| DIRECTIONS |
Lines containing "neutron" should be pulled from the material below.

| DATA PROVIDED |
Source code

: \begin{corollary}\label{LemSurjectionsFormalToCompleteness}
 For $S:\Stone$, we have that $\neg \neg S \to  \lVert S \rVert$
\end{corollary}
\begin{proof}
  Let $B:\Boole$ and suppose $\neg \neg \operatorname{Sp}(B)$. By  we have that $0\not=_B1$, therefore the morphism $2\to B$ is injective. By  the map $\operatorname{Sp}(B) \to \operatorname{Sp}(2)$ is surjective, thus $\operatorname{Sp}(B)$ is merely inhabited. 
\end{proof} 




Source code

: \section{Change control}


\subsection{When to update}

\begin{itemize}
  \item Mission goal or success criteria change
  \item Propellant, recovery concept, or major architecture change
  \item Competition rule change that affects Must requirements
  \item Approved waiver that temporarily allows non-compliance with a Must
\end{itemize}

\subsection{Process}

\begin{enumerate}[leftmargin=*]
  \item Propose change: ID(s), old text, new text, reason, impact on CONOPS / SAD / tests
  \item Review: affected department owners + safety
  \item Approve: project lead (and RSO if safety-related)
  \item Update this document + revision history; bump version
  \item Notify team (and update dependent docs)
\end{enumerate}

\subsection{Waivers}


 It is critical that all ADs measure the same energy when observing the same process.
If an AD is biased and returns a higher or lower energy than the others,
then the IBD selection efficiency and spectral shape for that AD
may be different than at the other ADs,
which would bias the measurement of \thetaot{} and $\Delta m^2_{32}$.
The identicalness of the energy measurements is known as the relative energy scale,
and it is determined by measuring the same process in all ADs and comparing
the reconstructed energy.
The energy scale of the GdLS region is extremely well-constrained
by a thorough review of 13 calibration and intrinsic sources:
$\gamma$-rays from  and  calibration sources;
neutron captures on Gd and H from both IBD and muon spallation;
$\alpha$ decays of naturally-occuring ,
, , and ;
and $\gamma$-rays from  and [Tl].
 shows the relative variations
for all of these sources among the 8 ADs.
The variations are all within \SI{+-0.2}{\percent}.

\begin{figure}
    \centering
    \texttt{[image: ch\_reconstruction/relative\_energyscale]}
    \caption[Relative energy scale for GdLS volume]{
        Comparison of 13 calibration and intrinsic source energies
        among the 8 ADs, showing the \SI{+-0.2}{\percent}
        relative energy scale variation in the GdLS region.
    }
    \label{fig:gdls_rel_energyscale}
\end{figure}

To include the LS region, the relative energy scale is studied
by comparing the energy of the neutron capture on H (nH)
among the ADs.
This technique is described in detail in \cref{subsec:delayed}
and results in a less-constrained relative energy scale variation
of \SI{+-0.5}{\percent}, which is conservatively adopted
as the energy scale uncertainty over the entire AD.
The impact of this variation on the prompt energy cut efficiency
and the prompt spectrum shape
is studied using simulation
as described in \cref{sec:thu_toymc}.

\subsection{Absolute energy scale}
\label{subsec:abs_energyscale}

| TASK ANSWER |
neutron captures on Gd and H from both IBD and muon spallation;
by comparing the energy of the neutron capture on H (nH)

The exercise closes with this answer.